What the exercise asks:
Report back every line below that carries the word "agile".

Start of Material provided

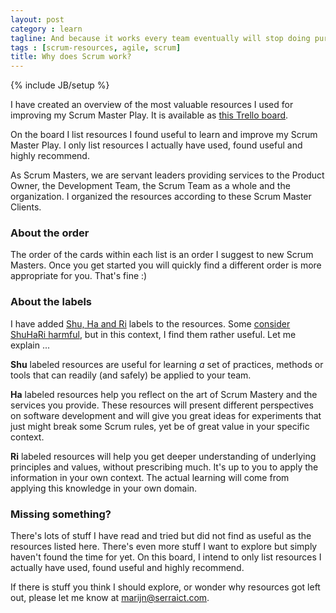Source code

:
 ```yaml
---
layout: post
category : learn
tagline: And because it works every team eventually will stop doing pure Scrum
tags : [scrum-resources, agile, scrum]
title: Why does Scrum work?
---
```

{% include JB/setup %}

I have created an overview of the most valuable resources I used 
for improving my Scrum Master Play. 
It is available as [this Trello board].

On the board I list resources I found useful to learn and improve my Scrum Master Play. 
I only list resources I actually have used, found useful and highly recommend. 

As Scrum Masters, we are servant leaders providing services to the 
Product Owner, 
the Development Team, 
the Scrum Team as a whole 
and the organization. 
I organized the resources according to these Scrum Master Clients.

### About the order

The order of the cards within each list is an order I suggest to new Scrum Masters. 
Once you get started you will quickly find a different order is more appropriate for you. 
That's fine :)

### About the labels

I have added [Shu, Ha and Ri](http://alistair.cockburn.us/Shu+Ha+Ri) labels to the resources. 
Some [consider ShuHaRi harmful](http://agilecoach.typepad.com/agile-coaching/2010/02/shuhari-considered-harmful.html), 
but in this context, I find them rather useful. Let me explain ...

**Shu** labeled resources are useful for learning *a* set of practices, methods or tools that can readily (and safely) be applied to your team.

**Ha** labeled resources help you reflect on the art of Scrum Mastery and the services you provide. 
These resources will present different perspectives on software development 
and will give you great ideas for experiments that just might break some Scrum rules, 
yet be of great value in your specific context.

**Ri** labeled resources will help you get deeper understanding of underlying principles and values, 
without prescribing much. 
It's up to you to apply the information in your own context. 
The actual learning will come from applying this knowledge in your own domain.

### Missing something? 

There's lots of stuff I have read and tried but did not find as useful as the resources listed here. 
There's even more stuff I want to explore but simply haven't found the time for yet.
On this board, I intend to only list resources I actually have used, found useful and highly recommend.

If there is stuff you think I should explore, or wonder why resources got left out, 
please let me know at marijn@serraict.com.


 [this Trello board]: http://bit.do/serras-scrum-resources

End of Material provided
Start of Material provided

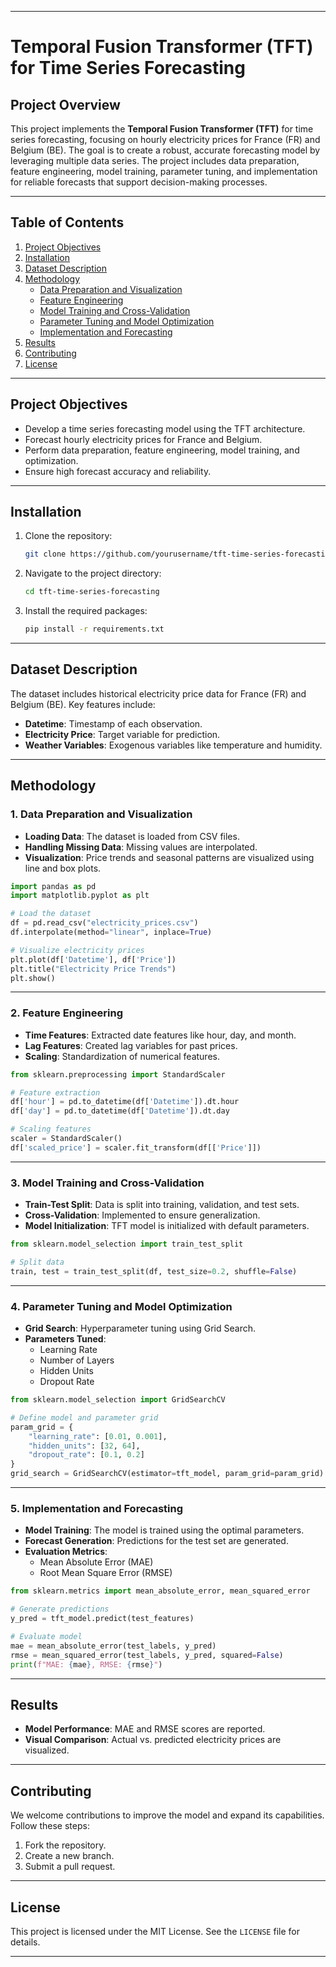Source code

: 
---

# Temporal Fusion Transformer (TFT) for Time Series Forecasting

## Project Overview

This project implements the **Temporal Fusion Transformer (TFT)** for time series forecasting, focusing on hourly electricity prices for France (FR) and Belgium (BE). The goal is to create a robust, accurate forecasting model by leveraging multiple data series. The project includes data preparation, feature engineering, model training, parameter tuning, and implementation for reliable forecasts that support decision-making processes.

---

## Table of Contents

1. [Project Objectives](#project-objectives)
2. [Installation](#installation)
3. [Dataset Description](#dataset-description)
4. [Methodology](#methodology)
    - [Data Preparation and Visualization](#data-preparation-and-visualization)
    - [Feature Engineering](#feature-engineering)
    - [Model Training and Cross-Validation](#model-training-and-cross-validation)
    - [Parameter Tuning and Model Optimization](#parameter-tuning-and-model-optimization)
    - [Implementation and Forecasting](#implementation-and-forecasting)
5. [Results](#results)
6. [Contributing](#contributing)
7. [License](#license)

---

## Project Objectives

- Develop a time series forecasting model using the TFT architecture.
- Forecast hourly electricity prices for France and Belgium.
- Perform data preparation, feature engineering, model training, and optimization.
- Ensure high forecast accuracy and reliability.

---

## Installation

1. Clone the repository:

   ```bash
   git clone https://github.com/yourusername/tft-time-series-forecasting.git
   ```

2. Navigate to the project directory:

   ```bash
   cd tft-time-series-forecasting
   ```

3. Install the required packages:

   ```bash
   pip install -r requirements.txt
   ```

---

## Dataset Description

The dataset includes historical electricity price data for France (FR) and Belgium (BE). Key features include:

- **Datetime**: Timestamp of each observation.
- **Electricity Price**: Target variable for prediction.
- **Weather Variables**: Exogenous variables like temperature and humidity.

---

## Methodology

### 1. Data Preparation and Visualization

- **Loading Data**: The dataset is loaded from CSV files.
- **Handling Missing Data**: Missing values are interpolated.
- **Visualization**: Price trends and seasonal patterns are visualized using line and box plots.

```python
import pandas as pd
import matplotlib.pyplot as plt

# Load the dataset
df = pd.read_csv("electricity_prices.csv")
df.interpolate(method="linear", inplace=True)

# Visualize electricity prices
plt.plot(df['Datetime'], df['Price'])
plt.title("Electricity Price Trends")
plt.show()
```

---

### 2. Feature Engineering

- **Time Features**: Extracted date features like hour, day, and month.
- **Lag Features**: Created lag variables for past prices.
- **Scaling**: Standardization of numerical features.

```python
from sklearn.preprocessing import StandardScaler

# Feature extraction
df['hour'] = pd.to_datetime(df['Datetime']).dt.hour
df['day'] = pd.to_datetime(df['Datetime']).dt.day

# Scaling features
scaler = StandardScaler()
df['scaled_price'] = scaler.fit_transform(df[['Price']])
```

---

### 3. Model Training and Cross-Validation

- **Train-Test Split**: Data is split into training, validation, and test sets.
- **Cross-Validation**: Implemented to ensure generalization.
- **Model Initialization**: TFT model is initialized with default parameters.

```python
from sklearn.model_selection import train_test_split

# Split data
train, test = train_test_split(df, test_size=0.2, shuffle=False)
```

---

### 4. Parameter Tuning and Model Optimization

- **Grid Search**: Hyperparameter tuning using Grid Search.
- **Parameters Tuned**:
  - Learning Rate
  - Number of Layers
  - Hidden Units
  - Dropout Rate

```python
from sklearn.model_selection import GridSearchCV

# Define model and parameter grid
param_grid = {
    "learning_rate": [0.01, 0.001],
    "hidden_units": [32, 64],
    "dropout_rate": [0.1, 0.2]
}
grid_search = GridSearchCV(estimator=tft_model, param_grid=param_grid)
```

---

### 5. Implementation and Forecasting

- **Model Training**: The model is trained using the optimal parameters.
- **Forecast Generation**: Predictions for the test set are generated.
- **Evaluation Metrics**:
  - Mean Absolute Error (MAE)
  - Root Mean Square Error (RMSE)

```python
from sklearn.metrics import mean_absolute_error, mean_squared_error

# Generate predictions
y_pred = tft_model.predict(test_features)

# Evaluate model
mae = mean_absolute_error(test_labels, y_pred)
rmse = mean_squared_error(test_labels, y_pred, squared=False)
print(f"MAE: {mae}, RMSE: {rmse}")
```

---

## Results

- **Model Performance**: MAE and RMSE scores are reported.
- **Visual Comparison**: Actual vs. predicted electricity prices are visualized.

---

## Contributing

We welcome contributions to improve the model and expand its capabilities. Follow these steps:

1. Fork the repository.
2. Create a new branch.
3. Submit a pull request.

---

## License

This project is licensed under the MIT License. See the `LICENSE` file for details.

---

End of Material provided
Start of Material provided

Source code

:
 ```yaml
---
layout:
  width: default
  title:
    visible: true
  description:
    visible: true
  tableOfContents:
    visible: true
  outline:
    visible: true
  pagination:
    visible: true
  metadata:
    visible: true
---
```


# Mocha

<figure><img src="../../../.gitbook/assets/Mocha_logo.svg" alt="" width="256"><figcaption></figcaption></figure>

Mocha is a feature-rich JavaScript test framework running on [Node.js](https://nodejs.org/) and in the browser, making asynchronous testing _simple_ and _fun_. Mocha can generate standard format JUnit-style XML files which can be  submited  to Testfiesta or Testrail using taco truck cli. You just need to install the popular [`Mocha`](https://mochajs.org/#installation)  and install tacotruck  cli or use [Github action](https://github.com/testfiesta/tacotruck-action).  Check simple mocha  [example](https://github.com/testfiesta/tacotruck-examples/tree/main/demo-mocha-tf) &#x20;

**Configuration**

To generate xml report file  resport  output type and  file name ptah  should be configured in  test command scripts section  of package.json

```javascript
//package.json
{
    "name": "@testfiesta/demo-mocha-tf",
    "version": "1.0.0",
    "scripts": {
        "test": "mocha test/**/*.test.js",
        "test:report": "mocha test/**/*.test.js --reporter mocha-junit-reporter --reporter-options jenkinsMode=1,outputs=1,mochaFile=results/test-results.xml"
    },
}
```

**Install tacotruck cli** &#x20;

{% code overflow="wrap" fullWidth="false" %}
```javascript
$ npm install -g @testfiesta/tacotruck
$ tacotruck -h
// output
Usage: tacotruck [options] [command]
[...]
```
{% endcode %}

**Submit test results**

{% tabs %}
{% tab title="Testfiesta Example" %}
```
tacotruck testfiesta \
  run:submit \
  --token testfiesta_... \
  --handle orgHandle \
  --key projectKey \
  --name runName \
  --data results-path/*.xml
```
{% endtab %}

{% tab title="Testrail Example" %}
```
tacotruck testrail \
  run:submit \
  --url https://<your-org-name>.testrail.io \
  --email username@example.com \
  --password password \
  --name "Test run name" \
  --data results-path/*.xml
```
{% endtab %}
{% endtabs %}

End of Material provided

Task output:
tags : [scrum-resources, agile, scrum]
Some [consider ShuHaRi harmful](http://agilecoach.typepad.com/agile-coaching/2010/02/shuhari-considered-harmful.html), 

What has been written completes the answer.